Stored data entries
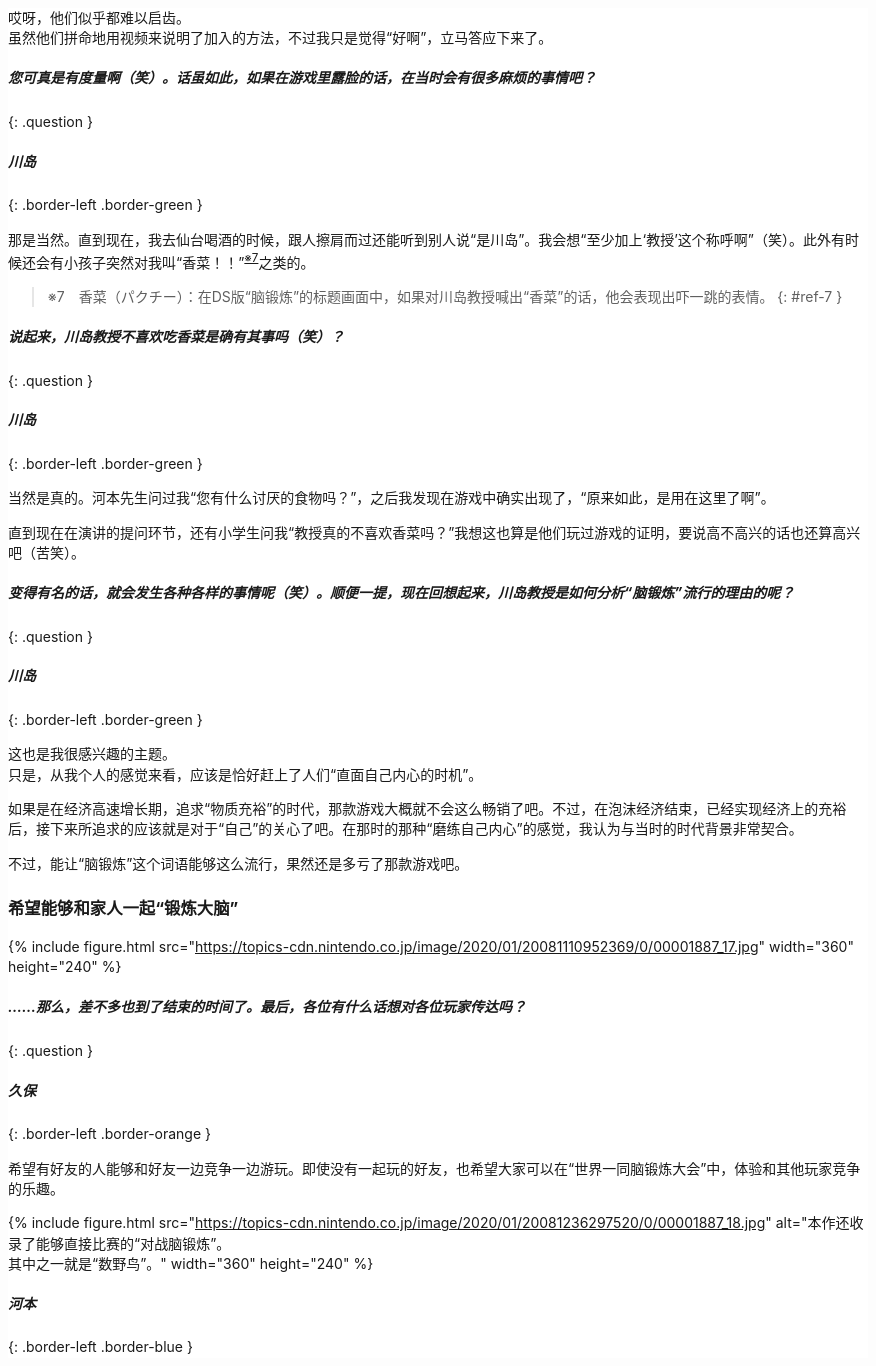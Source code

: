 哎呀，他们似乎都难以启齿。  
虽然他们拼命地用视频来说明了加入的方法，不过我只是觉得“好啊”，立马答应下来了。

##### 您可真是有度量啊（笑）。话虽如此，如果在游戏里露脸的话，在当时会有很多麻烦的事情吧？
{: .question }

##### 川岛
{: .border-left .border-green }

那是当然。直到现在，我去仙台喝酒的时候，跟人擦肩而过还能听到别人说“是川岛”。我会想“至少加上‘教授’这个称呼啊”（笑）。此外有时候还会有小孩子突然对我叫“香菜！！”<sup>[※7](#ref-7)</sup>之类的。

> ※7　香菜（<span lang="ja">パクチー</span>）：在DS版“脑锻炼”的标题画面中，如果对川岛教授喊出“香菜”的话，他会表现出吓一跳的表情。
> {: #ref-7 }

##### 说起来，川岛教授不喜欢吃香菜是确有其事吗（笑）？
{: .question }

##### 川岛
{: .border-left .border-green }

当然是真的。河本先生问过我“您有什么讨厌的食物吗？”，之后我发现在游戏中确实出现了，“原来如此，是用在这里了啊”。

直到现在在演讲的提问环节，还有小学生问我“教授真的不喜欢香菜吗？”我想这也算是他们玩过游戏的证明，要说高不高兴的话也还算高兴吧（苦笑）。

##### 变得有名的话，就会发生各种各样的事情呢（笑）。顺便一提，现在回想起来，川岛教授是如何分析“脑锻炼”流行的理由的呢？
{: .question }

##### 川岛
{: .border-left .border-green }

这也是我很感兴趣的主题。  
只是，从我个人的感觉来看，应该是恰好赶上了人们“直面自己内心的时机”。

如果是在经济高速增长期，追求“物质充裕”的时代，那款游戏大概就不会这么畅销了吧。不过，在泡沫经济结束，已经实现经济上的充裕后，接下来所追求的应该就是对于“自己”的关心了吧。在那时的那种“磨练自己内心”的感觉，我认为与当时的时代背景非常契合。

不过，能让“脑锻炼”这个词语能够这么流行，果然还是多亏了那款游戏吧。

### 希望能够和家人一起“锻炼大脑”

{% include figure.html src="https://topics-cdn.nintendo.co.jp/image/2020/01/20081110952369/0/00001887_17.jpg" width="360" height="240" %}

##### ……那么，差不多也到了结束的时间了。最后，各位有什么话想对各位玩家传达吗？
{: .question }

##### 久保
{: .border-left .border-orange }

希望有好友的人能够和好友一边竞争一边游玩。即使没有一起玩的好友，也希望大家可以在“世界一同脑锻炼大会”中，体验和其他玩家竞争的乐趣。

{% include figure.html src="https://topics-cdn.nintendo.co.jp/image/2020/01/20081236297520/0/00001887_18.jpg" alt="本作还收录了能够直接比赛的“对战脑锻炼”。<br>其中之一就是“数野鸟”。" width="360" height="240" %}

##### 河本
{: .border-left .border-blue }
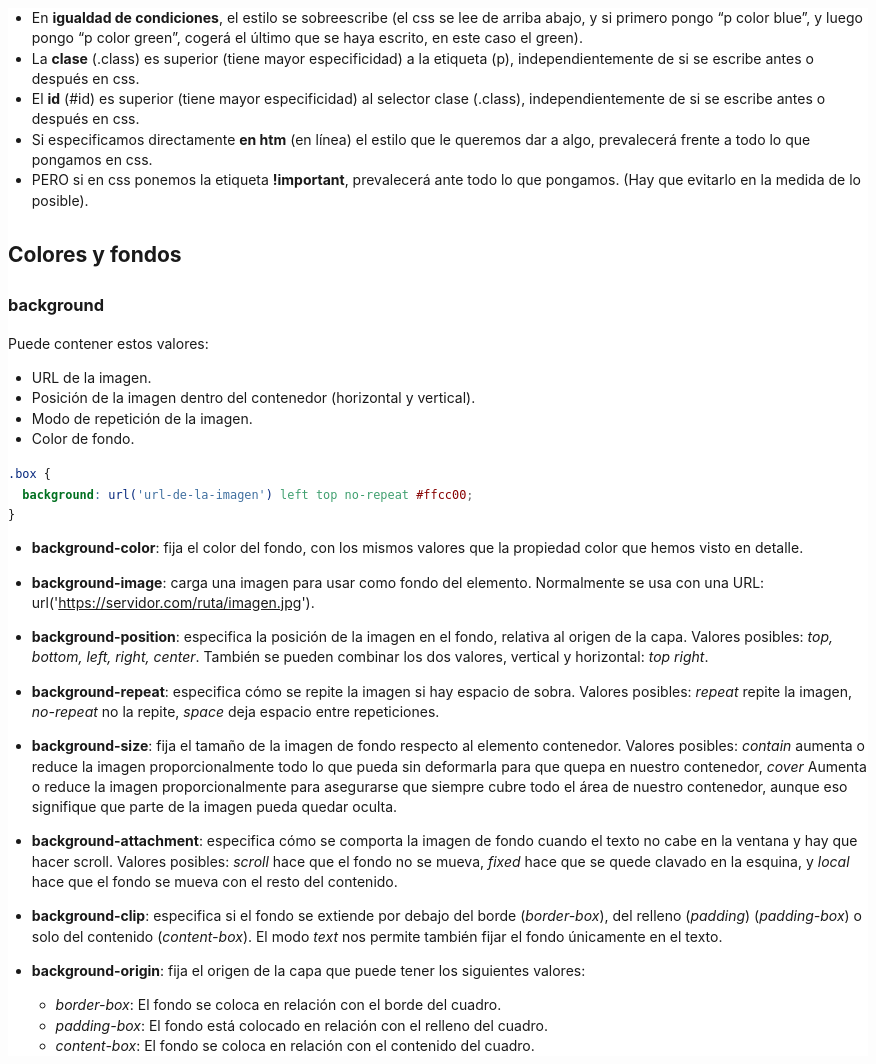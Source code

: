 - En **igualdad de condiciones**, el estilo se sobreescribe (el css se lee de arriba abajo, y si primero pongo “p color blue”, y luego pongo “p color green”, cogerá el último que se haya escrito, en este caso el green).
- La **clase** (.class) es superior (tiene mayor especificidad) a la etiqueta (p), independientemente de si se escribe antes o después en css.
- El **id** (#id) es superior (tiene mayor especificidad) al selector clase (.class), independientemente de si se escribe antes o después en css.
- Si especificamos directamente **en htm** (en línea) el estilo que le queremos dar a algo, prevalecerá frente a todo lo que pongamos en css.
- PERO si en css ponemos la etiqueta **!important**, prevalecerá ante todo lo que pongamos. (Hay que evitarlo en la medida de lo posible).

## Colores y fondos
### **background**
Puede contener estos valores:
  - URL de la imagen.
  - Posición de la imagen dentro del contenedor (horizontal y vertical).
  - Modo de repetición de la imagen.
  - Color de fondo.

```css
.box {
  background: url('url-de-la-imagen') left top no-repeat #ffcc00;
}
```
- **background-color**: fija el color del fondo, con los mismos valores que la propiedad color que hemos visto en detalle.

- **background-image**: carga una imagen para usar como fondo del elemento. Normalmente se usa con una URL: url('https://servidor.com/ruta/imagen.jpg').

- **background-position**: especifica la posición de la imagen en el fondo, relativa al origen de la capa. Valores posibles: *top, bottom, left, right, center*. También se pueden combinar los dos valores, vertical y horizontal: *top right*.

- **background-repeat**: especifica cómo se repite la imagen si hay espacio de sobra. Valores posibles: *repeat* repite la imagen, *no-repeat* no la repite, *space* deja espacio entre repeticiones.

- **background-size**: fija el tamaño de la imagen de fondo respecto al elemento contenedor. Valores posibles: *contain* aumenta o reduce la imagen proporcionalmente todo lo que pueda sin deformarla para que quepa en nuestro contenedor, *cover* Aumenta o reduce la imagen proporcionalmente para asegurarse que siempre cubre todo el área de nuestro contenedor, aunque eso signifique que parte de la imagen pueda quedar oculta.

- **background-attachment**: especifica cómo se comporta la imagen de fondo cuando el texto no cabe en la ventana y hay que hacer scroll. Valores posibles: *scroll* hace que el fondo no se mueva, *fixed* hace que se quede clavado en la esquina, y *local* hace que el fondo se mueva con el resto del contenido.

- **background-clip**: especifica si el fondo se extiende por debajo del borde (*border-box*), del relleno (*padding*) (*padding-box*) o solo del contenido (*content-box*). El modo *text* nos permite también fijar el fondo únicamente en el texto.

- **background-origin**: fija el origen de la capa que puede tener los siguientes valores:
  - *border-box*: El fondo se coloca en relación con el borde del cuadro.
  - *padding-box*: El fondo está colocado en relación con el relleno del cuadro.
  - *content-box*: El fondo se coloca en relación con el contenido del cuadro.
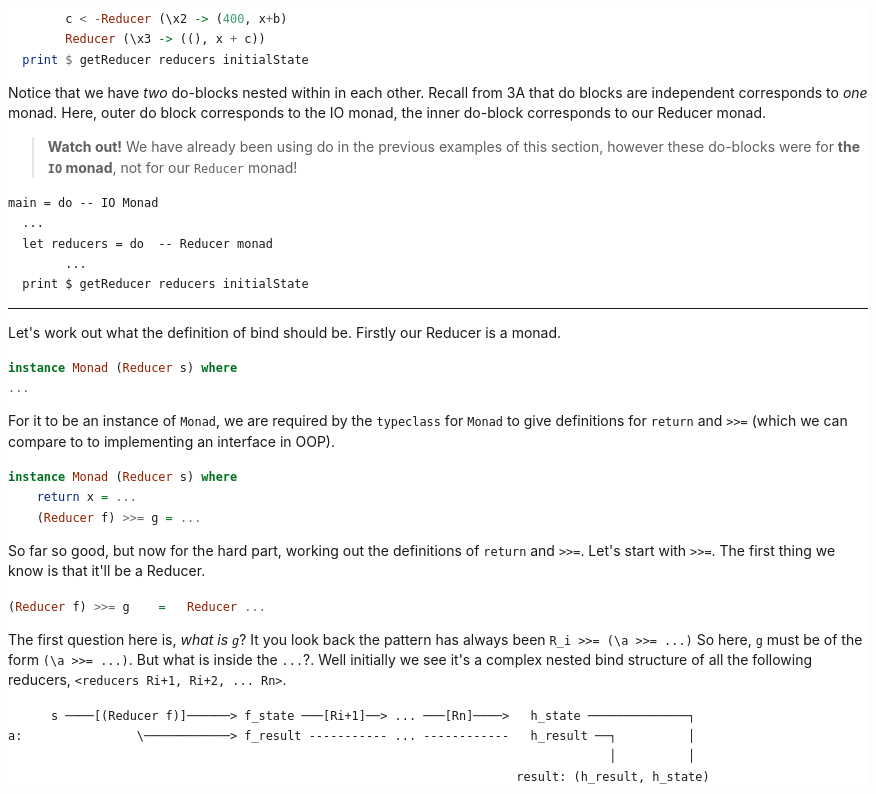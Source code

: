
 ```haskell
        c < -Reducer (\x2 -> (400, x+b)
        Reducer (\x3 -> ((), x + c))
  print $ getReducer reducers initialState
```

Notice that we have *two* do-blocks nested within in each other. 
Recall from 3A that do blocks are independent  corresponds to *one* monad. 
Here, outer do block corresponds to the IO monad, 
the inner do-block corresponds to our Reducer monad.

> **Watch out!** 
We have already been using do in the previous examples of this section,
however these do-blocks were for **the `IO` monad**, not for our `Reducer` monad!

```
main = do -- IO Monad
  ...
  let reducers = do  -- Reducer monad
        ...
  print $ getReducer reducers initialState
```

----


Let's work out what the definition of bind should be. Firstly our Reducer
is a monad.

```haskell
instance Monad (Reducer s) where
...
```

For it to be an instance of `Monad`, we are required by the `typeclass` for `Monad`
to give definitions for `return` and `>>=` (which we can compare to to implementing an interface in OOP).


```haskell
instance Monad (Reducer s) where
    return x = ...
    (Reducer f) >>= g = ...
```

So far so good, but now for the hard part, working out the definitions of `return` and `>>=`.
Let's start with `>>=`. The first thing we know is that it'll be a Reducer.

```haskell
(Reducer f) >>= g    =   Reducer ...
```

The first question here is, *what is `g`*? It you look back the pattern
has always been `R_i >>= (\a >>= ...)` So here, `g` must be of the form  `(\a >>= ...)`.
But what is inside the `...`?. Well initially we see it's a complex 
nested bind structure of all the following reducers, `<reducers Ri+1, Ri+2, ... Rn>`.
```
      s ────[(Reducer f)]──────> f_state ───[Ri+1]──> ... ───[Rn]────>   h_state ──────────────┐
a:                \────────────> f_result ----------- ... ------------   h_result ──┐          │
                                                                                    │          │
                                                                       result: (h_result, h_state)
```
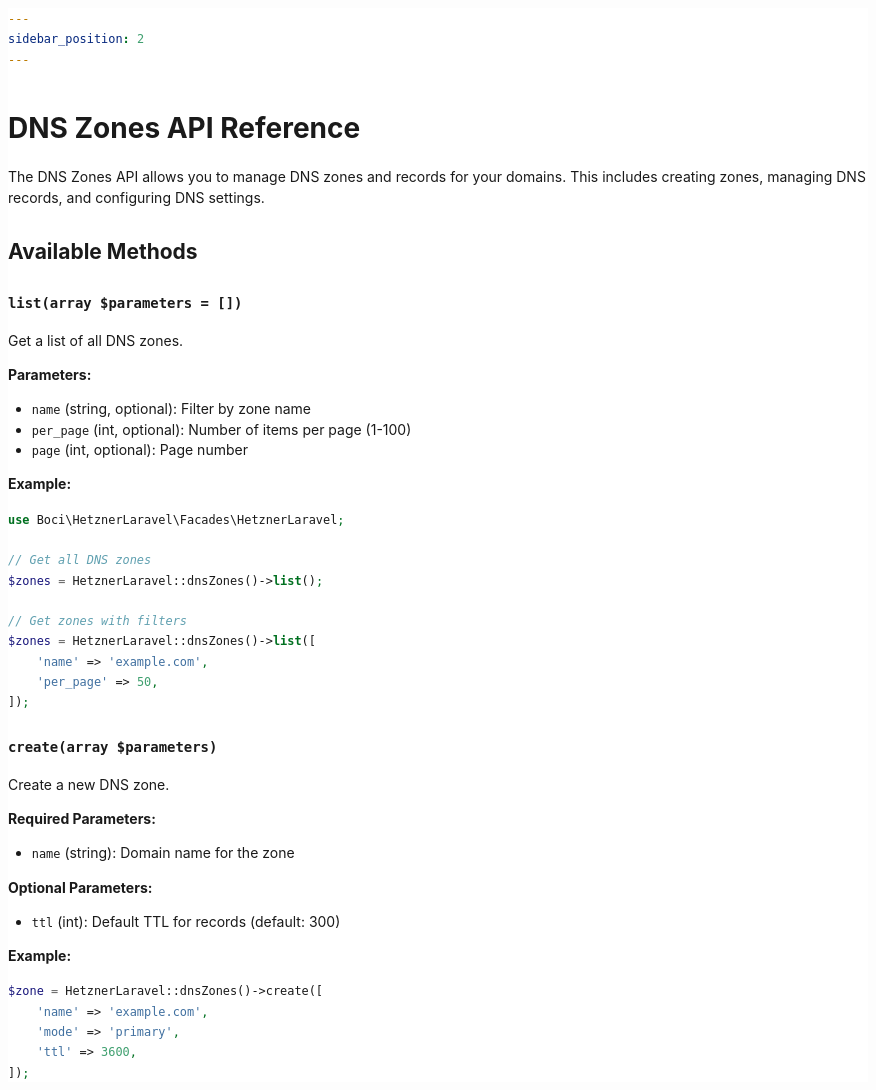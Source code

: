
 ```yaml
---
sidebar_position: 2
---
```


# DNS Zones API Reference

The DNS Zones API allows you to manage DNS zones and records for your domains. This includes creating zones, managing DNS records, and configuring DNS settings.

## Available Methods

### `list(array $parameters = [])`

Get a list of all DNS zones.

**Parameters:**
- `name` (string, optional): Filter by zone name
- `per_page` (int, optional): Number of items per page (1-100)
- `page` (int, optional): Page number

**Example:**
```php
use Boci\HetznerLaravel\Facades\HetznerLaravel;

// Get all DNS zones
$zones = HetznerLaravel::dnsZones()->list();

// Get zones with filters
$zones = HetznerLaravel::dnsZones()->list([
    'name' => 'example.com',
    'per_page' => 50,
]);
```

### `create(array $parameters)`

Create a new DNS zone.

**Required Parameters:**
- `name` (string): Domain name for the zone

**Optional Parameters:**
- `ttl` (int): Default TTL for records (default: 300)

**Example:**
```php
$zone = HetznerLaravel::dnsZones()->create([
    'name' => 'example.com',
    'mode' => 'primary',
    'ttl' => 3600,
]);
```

→ **About this task**
For this exercise, please output exactly the lines above starting at the line with "caso el green)." and ending at the line with "- **background-repeat**: especifica", ends included.

→ **Solved problem**
: - En **igualdad de condiciones**, el estilo se sobreescribe (el css se lee de arriba abajo, y si primero pongo “p color blue”, y luego pongo “p color green”, cogerá el último que se haya escrito, en este caso el green).
- La **clase** (.class) es superior (tiene mayor especificidad) a la etiqueta (p), independientemente de si se escribe antes o después en css.
- El **id** (#id) es superior (tiene mayor especificidad) al selector clase (.class), independientemente de si se escribe antes o después en css.
- Si especificamos directamente **en htm** (en línea) el estilo que le queremos dar a algo, prevalecerá frente a todo lo que pongamos en css.
- PERO si en css ponemos la etiqueta **!important**, prevalecerá ante todo lo que pongamos. (Hay que evitarlo en la medida de lo posible).

## Colores y fondos
### **background**
Puede contener estos valores:
  - URL de la imagen.
  - Posición de la imagen dentro del contenedor (horizontal y vertical).
  - Modo de repetición de la imagen.
  - Color de fondo.

```css
.box {
  background: url('url-de-la-imagen') left top no-repeat #ffcc00;
}
```
- **background-color**: fija el color del fondo, con los mismos valores que la propiedad color que hemos visto en detalle.

- **background-image**: carga una imagen para usar como fondo del elemento. Normalmente se usa con una URL: url('https://servidor.com/ruta/imagen.jpg').

- **background-position**: especifica la posición de la imagen en el fondo, relativa al origen de la capa. Valores posibles: *top, bottom, left, right, center*. También se pueden combinar los dos valores, vertical y horizontal: *top right*.

- **background-repeat**: especifica cómo se repite la imagen si hay espacio de sobra. Valores posibles: *repeat* repite la imagen, *no-repeat* no la repite, *space* deja espacio entre repeticiones.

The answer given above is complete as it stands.